The layout of the To-o-nippo- is clear and consistent. The paper is usually 24 to 28 pages for the daily morning edition and eight for the evening. The front page includes a mix of significant international stories, national news and important local stories. Although the specific layout and number of pages may vary, in general, the first several inner pages (pages 2–6) are given over to comprehensive news of national political, economic and business news, followed by an opinion page, an international news page, which is usually followed by a two page lifestyle spread. Sports follows for three to four pages, after which comes four to six pages of local news, with several full pages of advertising interspersed along with radio and television programming. The examples of content that are the focus of this case study are found in the following examples of series columns, essentially long-running columns that are carried on a regular basis in the same place within the newspaper each time. While there are numerous and seemingly daily articles that take up similar content, the premise is that these articles are offered as newsworthy content, rather than being related to non-news-related objectives which are framed by education or revitalization as in the columns. Although categorized by combinations of functions including informational, educational, supportive of local businesses and related to local economic revitalization, what is common to the columns introduced below is that they constitute a notable component of what are otherwise news sections of the To-o-nippo- newspaper.

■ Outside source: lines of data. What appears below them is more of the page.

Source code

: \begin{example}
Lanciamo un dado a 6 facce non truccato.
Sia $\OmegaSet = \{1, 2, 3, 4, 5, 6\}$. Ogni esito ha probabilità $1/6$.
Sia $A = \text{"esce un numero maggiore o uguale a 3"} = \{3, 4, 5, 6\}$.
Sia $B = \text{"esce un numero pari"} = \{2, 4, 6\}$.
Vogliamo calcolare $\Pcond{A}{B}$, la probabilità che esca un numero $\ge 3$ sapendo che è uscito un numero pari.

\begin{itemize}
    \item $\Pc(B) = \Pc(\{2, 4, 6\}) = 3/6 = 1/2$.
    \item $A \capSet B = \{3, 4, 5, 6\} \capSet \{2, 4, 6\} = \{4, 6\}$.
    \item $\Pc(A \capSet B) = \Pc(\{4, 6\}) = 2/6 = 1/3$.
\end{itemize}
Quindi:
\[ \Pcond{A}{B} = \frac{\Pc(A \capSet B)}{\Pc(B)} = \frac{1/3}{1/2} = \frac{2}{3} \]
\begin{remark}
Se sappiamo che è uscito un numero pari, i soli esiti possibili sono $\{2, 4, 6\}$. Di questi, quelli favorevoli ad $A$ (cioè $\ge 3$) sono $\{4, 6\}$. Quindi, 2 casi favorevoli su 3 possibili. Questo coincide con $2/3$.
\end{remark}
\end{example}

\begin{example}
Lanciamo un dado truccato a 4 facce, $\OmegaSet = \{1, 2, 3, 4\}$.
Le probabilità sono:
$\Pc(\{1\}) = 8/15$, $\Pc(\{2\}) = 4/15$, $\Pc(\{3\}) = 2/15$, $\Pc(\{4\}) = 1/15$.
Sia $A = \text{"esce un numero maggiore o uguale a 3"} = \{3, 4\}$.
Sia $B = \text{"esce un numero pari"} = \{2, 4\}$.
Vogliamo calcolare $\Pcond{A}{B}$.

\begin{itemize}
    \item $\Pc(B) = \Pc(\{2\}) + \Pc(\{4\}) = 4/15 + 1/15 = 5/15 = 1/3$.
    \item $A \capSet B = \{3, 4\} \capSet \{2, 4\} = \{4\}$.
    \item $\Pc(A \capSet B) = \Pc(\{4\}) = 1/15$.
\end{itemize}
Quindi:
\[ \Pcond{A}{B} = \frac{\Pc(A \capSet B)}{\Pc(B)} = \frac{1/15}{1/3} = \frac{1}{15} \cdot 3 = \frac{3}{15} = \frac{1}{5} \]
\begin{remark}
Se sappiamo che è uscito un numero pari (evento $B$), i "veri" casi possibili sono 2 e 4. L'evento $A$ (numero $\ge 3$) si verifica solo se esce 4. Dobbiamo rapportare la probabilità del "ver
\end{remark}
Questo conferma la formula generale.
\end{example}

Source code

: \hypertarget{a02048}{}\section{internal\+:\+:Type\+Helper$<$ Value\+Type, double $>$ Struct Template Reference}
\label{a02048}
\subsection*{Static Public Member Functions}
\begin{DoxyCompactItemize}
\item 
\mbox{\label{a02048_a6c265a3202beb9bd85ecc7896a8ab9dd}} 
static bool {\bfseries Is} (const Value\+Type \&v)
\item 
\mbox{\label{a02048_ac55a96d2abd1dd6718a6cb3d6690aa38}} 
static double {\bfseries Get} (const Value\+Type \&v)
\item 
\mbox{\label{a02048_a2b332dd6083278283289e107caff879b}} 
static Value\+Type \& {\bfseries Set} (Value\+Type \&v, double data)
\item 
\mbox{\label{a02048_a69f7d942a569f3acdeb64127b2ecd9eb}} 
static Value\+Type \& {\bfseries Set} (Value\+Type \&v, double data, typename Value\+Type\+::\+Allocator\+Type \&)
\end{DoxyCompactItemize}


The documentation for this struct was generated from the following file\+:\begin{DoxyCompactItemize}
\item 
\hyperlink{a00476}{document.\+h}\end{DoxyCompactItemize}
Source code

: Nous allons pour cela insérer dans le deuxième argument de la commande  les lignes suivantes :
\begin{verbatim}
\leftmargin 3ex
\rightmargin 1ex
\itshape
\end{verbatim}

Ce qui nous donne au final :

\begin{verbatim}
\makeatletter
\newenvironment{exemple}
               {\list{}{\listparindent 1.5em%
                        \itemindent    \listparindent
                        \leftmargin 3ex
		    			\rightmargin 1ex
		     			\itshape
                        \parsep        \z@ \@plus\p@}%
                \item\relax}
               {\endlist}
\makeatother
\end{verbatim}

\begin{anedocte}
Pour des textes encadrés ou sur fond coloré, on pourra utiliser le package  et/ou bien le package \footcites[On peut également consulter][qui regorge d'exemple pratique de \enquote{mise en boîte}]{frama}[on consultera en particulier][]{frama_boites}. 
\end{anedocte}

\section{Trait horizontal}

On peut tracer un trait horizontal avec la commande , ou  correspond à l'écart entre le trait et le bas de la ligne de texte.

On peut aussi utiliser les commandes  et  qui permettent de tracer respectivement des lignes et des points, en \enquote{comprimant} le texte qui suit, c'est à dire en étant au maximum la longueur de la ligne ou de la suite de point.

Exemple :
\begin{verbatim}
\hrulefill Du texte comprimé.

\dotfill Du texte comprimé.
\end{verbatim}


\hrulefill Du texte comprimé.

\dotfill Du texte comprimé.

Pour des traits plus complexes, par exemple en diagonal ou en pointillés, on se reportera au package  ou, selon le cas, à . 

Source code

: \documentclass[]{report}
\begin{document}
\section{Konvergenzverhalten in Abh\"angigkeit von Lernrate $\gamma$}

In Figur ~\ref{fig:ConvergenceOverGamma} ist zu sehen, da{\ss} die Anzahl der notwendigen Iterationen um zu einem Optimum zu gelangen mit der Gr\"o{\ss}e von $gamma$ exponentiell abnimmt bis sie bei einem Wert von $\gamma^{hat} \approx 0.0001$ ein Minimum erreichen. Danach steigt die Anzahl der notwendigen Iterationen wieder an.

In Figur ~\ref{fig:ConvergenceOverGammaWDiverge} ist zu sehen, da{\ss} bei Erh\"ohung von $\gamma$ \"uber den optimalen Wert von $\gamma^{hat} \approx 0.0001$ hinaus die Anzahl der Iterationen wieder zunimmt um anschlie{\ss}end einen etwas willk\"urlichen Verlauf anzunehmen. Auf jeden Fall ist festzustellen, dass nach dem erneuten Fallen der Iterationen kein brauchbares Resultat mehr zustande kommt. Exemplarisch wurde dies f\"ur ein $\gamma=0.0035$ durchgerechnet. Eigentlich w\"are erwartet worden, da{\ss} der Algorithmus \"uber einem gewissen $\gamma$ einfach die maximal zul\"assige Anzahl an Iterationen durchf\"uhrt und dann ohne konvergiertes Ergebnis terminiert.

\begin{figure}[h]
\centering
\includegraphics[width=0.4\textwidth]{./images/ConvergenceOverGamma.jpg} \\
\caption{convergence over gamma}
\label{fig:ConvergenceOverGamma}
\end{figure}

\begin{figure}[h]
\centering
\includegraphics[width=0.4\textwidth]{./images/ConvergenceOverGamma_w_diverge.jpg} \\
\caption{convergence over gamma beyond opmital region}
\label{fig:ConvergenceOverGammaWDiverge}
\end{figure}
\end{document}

The Column Categories and Column Contents
Below are the columns categorized by combinative function, with a description and a sample column. A post April re-formatting of the To-o-nippo- newspaper yielded a change in some of the columns and the discontinuation of some columns with new substitutions established. All content based on the original in the To-o-nippo- (e.g. column titles and specific column themes) was translated into English by the author; full descriptive data for the columns are provided below in Table 2.
Informational and Local Revitalization
Column Title: Prefectural City Diary
A series column which provides an example of an informational role combined with local revitalization, as the primary objective of the column is the dissemination of information about the policies and activities undertaken by local government and various local organizations that contribute to local revitalization. Column sample: 'Hirosaki City Mid-Dotemachi Street Environmental Reform – Taking a Soft Approch' (Contributor: Director, Renaisse Avenue Shopping Area Managing Director; 18 February 2010, column #146).

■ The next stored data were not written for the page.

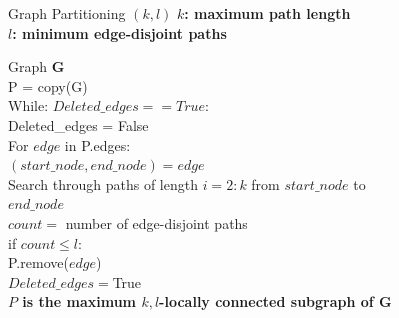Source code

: \documentclass[xcolor=dvipsnames,10pt]{beamer}
\begin{document}
\begin{frame}{Graph Partitioning $(k,l)$}
\textbf{$k$: maximum path length}\\
\textbf{$l$: minimum edge-disjoint paths}
\vspace{.15in}
\begin{spacing}{1}
Graph \textbf{G}\\
P = copy(G)\\
While: $Deleted\_edges == True$:\\
\hspace*{20pt} Deleted\_edges = False\\
\hspace*{20pt} For $edge$ in P.edges:\\
\hspace*{40pt} $(start\_node, end\_node) = edge$\\
\hspace*{40pt} Search through paths of length $i=2:k$ from $start\_node$ to \\
\hspace*{245pt}$end\_node$\\
\hspace*{40pt} $count =$  number of edge-disjoint paths\\
\hspace*{40pt} if $count \leq l$:\\
\hspace*{60pt} P.remove($edge$)\\
\hspace*{60pt} $Deleted\_edges = $True\\
\vspace{.15in}
\textbf{$P$ is the maximum $k,l$-locally connected subgraph of G}
\end{spacing}	
\end{frame}
\end{document}
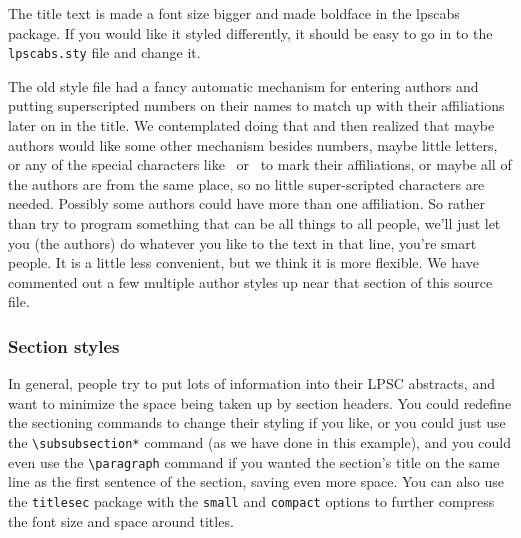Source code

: \documentclass[twoside]{article}
\begin{document}
The title text is made a font size bigger and made boldface in the
lpscabs package.  If you would like it styled differently, it should
be easy to go in to the \texttt{lpscabs.sty} file and change it.

The old style file had a fancy automatic mechanism for entering
authors and putting superscripted numbers on their names to match
up with their affiliations later on in the title.  We contemplated
doing that and then realized that maybe authors would like some
other mechanism besides numbers, maybe little letters, or any of
the special characters like \dag\ or \ddag\ to mark their affiliations,
or maybe all of the authors are from the same place, so no little
super-scripted characters are needed.  Possibly some authors could
have more than one affiliation.  So rather than try to program
something that can be all things to all people, we'll just let you
(the authors) do whatever you like to the text in that line, you're
smart people.  It is a little less convenient, but we think it is more
flexible.  We have commented out a few multiple author styles up
near that section of this source file.

% 

\subsubsection*{Section styles}

In general, people try to put lots of information into their LPSC
abstracts, and want to minimize the space being taken up by section
headers.  You could redefine the sectioning commands to change their
styling if you like, or you could just use the \verb=\subsubsection*=
command (as we have done in this example), and
you could even use the \verb=\paragraph= command if you wanted the
section's title on the same line as the first sentence of the
section, saving even more space.  You can also use the \texttt{titlesec}
package with the \texttt{small} and \texttt{compact} options to further
compress the font size and space around titles.
\end{document}
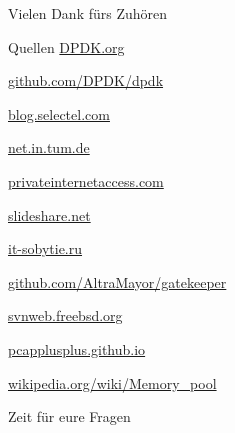 \documentclass{beamer}
\begin{document}
\begin{frame}[focus]
    Vielen Dank fürs Zuhören
\end{frame}
\appendix
\begin{frame}{Quellen}
    \href{https://www.dpdk.org/}{DPDK.org}

    \href{https://github.com/DPDK/dpdk}{github.com/DPDK/dpdk}

    \href{https://blog.selectel.com/introduction-dpdk-architecture-principles/}{blog.selectel.com}

    \href{https://www.net.in.tum.de/fileadmin/TUM/NET/NET-2014-08-1/NET-2014-08-1_15.pdf}{net.in.tum.de}

    \href{https://www.privateinternetaccess.com/blog/2016/01/linux-networking-stack-from-the-ground-up-part-1}{privateinternetaccess.com}

    \href{http://www.slideshare.net/garyachy/dpdk-44585840}{slideshare.net}

    \href{http://www.it-sobytie.ru/system/attachments/files/000/001/102/original/LinuxPiter-DPDK-2015.pdf}{it-sobytie.ru}

    \href{https://github.com/AltraMayor/gatekeeper/wiki}{github.com/AltraMayor/gatekeeper}

    \href{https://svnweb.freebsd.org}{svnweb.freebsd.org}

    \href{https://pcapplusplus.github.io/}{pcapplusplus.github.io}

    \href{https://en.wikipedia.org/wiki/Memory_pool}{wikipedia.org/wiki/Memory\_pool}

    \nocite{*} %
    
    
\end{frame}

\begin{frame}[focus]
    Zeit für eure Fragen
\end{frame}
\end{document}
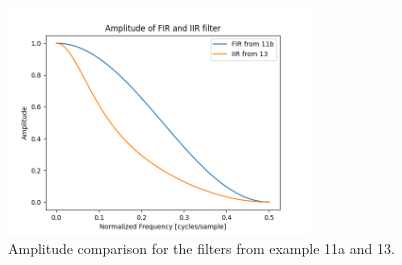\begin{figure}[h]
	\centering
	\includegraphics[width=8cm]{img/ex_13.png}
	\captionsetup{width=6cm}
	\caption{Amplitude comparison for the filters from example 11a and 13.}
\end{figure}
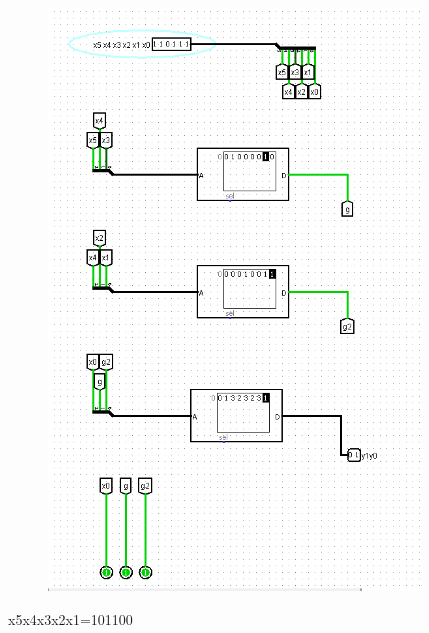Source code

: \documentclass[]{article}
\begin{document}
\begin{figure}[H]
	\centering
	\includegraphics[width=0.88\textwidth]{test3_110111.png}
\end{figure}
\newpage
x5x4x3x2x1=101100
\end{document}

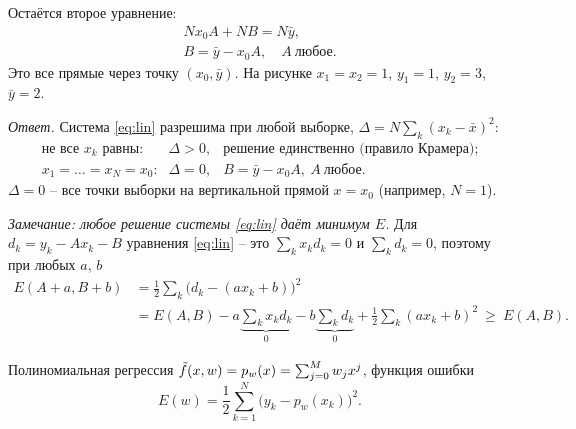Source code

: \documentclass[12pt,a4paper]{article}
\begin{document}
\medskip\noindent
\begin{minipage}{0.53\textwidth}
Остаётся второе уравнение:
\[
  \begin{gathered}
    Nx_0A + NB = N\bar y,\\
    B = \bar y - x_0A, \quad A \ \text{любое}.
  \end{gathered}
\]
Это все прямые через точку $(x_0, \bar y)$. На рисунке $x_1 = x_2 = 1$,
$y_1 = 1$, $y_2 = 3$, $\bar y = 2$.
\end{minipage}\hfill
\begin{minipage}{0.43\textwidth}
\centering
{}
\end{minipage}

\medskip
\emph{Ответ.} Система \eqref{eq:lin} разрешима при любой выборке,
$\Delta = N\sum_k (x_k - \bar x)^2$:
\[
  \begin{array}{lll}
    \text{не все $x_k$ равны:} & \Delta > 0, &
      \text{решение единственно (правило Крамера)};
    \\[1mm]
    x_1 = \dots = x_N = x_0\text{:} & \Delta = 0, & B = \bar y - x_0A,\
      A \ \text{любое}.
  \end{array}
\]
$\Delta = 0$ -- все точки выборки на вертикальной прямой $x = x_0$ (например,
$N = 1$).

\emph{Замечание: любое решение системы \eqref{eq:lin} даёт минимум $E$.} Для
$d_k = y_k - Ax_k - B$ уравнения \eqref{eq:lin} -- это $\sum_k x_kd_k = 0$ и
$\sum_k d_k = 0$, поэтому при любых $a$, $b$
\begin{align*}
  E(A + a, B + b) &= \frac12\sum_k \bigl(d_k - (ax_k + b)\bigr)^2\\
  &= E(A, B) - a\underbrace{\sum_k x_kd_k}_{0} - b\underbrace{\sum_k d_k}_{0}
     + \frac12\sum_k (ax_k + b)^2 \ \ge\ E(A, B) .
\end{align*}

\dano Полиномиальная регрессия $\est f(x, w) = p_w(x) = \sum_{j=0}^{M} w_j x^j$,
функция ошибки
\[
  E(w) = \frac12\sum_{k=1}^{N}\bigl(y_k - p_w(x_k)\bigr)^2 .
\]
\end{document}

Summary: This category constitutes a purely news-oriented column that reports on various administrative activities related to revitalization.

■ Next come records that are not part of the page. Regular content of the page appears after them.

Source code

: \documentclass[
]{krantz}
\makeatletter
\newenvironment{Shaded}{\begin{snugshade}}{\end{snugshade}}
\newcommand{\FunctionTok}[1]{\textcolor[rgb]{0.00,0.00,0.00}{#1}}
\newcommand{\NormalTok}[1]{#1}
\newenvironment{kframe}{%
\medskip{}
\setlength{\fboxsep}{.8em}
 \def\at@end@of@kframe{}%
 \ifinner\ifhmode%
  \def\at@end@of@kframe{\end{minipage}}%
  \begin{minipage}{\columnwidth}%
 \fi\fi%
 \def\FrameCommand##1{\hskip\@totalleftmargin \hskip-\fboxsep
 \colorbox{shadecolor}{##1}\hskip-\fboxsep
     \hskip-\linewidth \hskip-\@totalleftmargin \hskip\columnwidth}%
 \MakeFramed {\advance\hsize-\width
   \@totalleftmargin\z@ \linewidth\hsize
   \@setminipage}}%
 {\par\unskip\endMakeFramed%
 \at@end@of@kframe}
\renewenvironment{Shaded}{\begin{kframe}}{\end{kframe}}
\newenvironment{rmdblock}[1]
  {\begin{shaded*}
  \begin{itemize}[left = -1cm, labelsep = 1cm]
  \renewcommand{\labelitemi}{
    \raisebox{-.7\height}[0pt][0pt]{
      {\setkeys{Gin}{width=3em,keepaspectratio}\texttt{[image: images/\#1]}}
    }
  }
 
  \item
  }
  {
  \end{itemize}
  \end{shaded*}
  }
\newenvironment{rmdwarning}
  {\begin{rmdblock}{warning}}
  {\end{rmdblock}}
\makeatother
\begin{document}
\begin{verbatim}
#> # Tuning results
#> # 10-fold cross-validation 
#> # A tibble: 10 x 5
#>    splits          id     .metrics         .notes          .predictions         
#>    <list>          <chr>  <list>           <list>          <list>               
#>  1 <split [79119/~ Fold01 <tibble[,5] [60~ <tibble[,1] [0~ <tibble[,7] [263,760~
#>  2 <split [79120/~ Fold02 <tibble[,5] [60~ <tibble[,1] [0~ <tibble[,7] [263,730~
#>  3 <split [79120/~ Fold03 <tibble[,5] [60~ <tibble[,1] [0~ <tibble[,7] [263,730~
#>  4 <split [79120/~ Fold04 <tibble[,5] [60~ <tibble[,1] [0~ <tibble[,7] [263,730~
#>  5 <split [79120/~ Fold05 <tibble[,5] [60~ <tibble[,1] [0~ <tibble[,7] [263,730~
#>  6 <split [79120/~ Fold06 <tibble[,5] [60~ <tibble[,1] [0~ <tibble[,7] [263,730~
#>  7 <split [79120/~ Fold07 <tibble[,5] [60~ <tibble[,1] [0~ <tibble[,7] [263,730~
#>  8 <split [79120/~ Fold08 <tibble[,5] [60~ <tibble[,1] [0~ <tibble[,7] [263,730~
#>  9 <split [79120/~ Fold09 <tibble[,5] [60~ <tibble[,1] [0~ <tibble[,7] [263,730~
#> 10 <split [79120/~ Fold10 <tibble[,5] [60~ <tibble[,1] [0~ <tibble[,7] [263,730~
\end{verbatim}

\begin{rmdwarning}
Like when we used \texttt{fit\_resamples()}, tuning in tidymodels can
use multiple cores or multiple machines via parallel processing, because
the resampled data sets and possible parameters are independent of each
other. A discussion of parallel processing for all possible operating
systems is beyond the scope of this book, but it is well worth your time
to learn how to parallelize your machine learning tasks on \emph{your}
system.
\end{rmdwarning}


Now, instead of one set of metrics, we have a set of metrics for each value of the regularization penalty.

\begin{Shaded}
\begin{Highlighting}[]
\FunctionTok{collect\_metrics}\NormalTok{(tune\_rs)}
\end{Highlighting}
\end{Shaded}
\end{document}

Informational - Educational and Local Revitalization
Column Title: Mr. Miura's 'Don't Lose, Aomori Enterprises'
A series column in which a business consultant expounds on the characteristics of successful business enterprises throughout Japan. Column samples: 'Conquering Inventions takes Both Hands – the soul of manufacturing' (16 October 2009); Withdrawing from a Losing Endeavor – the most difficult decision' (19 February 2010, column #97). With the April reformatting, this column was retitled Mr. Miura's Aomori Management Instructional Cram School.
Column Title: Aomori Economy Seminar
A series column in which readers are invited to submit questions which are then answered in detail. Column samples: 'Prefectural Residents and Asset Use – 70% avoid risky products' (12 July 2009); 'What is CSR Activity – the social responsibility of corporations' (18 October 2009); 'The Reality of Prefectural Food Producers – decreases in aquacultural production' (1 November 2009); 'The Economic Benefits of Attracting Businesses – major contributions to employment and production' (14 February 2010, column #90). Common to the columns are graphs and tables.
Column Title: The Big Debate – Reforming Agriculture
A series column that ran for one month (30 October 2009 to 28 November 2009) that featured prominent academics, business leaders, politicians, and community organization leaders speaking on the theme of reforming local agriculture (front page, one-quarter page).
Column Title: Step Up Aomori Tourism
A series column begun with the reformatting of the paper, the aim of which is to educate prefectural residents about their own prefecture and its tourism potential in preparation for the completion of the Shinkansen High Speed train connecting Aomori with Tokyo that was completed in December of 2010 (the year of the research). At one-quarter of page 4, the Step Up Aomori Tourism column is one of the largest columns. Column samples: 'For Aomori, here is the Point: Most popular tourist goods' (13 June 2010, column #11), 'Telling a Story: Aomori's Food Culture' (27 June 2010, column #13)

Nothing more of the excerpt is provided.